La apuesta de cada uno. La expectativa que se traza Juez en la ciudad de Córdoba tiene su lógica: es el bastión que le permitió romper el bipartidismo en 2003, y en 2007 el contrapeso (obtuvo allí el 50 por ciento de los votos) a su floja cosecha en el interior, para apuntalar su intento de ser gobernador. "Estamos muy bien en el interior, pero a la diferencia la tenemos que hacer en la Capital", fue una arenga constante de Juez durante la presente campaña.

Claro que cuando trazó ese horizonte todavía no había explotado en toda su magnitud el conflicto por la torta salarial entre el Suoem (gremio de municipales) y el intendente Daniel Giacomino, quien culpa de la debacle financiera de la ciudad precisamente a Juez.

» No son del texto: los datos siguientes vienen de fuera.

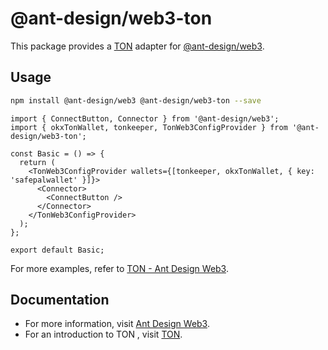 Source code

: # @ant-design/web3-ton

This package provides a [TON](https://ton.org) adapter for [@ant-design/web3](https://www.npmjs.com/package/@ant-design/web3).

## Usage

```bash
npm install @ant-design/web3 @ant-design/web3-ton --save
```

```tsx
import { ConnectButton, Connector } from '@ant-design/web3';
import { okxTonWallet, tonkeeper, TonWeb3ConfigProvider } from '@ant-design/web3-ton';

const Basic = () => {
  return (
    <TonWeb3ConfigProvider wallets={[tonkeeper, okxTonWallet, { key: 'safepalwallet' }]}>
      <Connector>
        <ConnectButton />
      </Connector>
    </TonWeb3ConfigProvider>
  );
};

export default Basic;
```

For more examples, refer to [TON - Ant Design Web3](https://web3.ant.design/components/ton).

## Documentation

- For more information, visit [Ant Design Web3](https://web3.ant.design).
- For an introduction to TON , visit [TON](https://ton.org).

Ya que a esta altura nadie niega (ni el propio Juez) que el impacto electoral de esa situación existe, uno de los interrogantes centrales de la elección es determinar qué nivel alcanza el retroceso juecista en Capital. El líder del Frente Cívico aspiraba a repetir el 50 por ciento de 2007, pero hoy esa cifra suena casi utópica.

Los números de la Capital permitirán empezar a visualizar no sólo la estrategia que el juecismo se dará para la lucha provincial en 2011 (¿con o sin aliados, y con cuáles?), sino también cómo encarará la intendencia, después de la fallida experiencia con Giacomino en ese distrito.

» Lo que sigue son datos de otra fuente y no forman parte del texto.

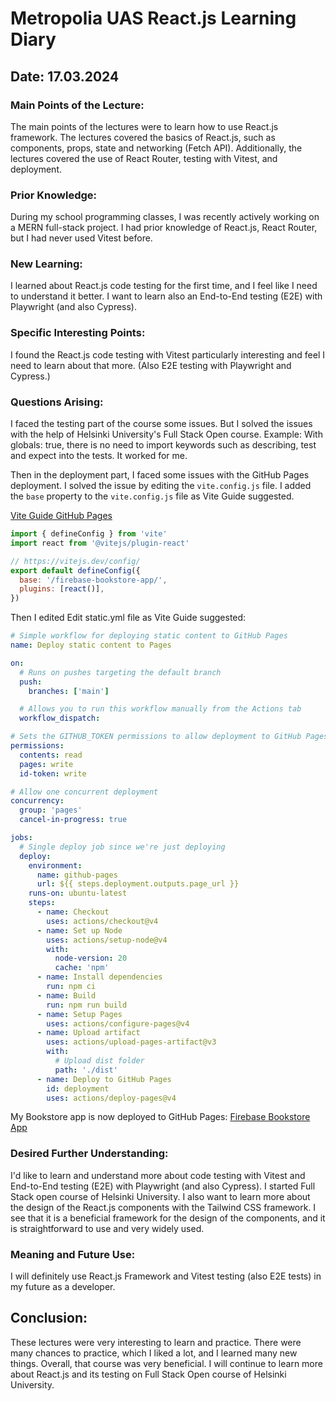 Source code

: # Metropolia UAS React.js Learning Diary

## Date: 17.03.2024

### Main Points of the Lecture:
The main points of the lectures were to learn how to use React.js framework. The lectures covered the basics of React.js, such as components, props, state and networking (Fetch API). Additionally, the lectures covered the use of React Router, testing with Vitest, and deployment.

### Prior Knowledge:
During my school programming classes, I was recently actively working on a MERN full-stack project. I had prior knowledge of React.js, React Router, but I had never used Vitest before.

### New Learning:
I learned about React.js code testing for the first time, and I feel like I need to understand it better. I want to learn also an End-to-End testing (E2E) with Playwright (and also Cypress).

### Specific Interesting Points:
I found the React.js code testing with Vitest particularly interesting and feel I need to learn about that more. (Also E2E testing with Playwright and Cypress.)

### Questions Arising:
I faced the testing part of the course some issues. But I solved the issues with the help of Helsinki University's Full Stack Open course. Example: With globals: true, there is no need to import keywords such as describing, test and expect into the tests. It worked for me.

Then in the deployment part, I faced some issues with the GitHub Pages deployment. I solved the issue by editing the `vite.config.js` file. I added the `base` property to the `vite.config.js` file as Vite Guide suggested.

[Vite Guide GitHub Pages](https://vitejs.dev/guide/static-deploy.html)

```javascript
import { defineConfig } from 'vite'
import react from '@vitejs/plugin-react'

// https://vitejs.dev/config/
export default defineConfig({
  base: '/firebase-bookstore-app/',
  plugins: [react()],
})
```

Then I edited Edit static.yml file as Vite Guide suggested:

```yaml
# Simple workflow for deploying static content to GitHub Pages
name: Deploy static content to Pages

on:
  # Runs on pushes targeting the default branch
  push:
    branches: ['main']

  # Allows you to run this workflow manually from the Actions tab
  workflow_dispatch:

# Sets the GITHUB_TOKEN permissions to allow deployment to GitHub Pages
permissions:
  contents: read
  pages: write
  id-token: write

# Allow one concurrent deployment
concurrency:
  group: 'pages'
  cancel-in-progress: true

jobs:
  # Single deploy job since we're just deploying
  deploy:
    environment:
      name: github-pages
      url: ${{ steps.deployment.outputs.page_url }}
    runs-on: ubuntu-latest
    steps:
      - name: Checkout
        uses: actions/checkout@v4
      - name: Set up Node
        uses: actions/setup-node@v4
        with:
          node-version: 20
          cache: 'npm'
      - name: Install dependencies
        run: npm ci
      - name: Build
        run: npm run build
      - name: Setup Pages
        uses: actions/configure-pages@v4
      - name: Upload artifact
        uses: actions/upload-pages-artifact@v3
        with:
          # Upload dist folder
          path: './dist'
      - name: Deploy to GitHub Pages
        id: deployment
        uses: actions/deploy-pages@v4
```

My Bookstore app is now deployed to GitHub Pages: [Firebase Bookstore App](https://vickneee.github.io/firebase-bookstore-app/)

### Desired Further Understanding:
I'd like to learn and understand more about code testing with Vitest and End-to-End testing (E2E) with Playwright (and also Cypress). I started Full Stack open course of Helsinki University. I also want to learn more about the design of the React.js components with the Tailwind CSS framework. I see that it is a beneficial framework for the design of the components, and it is straightforward to use and very widely used.

### Meaning and Future Use:
I will definitely use React.js Framework and Vitest testing (also E2E tests) in my future as a developer.

## Conclusion:
These lectures were very interesting to learn and practice. There were many chances to practice, which I liked a lot, and I learned many new things. Overall, that course was very beneficial. I will continue to learn more about React.js and its testing on Full Stack Open course of Helsinki University.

Cerca del actual intendente dan por descontado que el conflicto municipal en la calle limó varios puntos en la intención de voto a Juez y por eso Ramón Mestre se frota las manos: intuye que se trata de votos radicales que esta vez volverán al redil del centenario partido.

Recordemos que el objetivo político de Mestre es gobernar la ciudad en 2011. Si bien es muy joven y falta bastante para esas definiciones, las urnas de hoy no serán inocuas para sus expectativas.

Si a nivel provincial desplaza al PJ del segundo lugar y logra ser senador, quedará muy bien posicionado como figura emergente. Muy distinto sería si su cosecha resulta inferior a la de un peronismo ultradividido o si específicamente en la Capital (el territorio que le interesa) no logra trepar mucho más allá de los 22 puntos que ya obtuvo en 2007 cuando perdió con Giacomino por 20 puntos de diferencia. Esas dos últimas hipótesis ajarían bastante su rótulo de "recuperador" de la UCR.

De todos modos, conforme sus intereses individuales, Mestre podrá leer los resultados de dos maneras, con festejo incluido en ambos casos: si sale segundo y logra una banca; o, aun quedando fuera del Senado, si logra crecer fuerte en la Capital.

Para el peronismo, en tanto, la ciudad de Córdoba es un laberinto indescifrable. Entre la elección de candidatos a intendente externos (Germán Kammerath, Alfredo Keegan) o impuestos (Roberto Chuit), más el desprendimiento de Olga Riutort (autoridad formal de ese distrito), en los últimos seis años anduvo a los tumbos. Hoy también va dividido y los pronósticos vuelven a no ser favorables.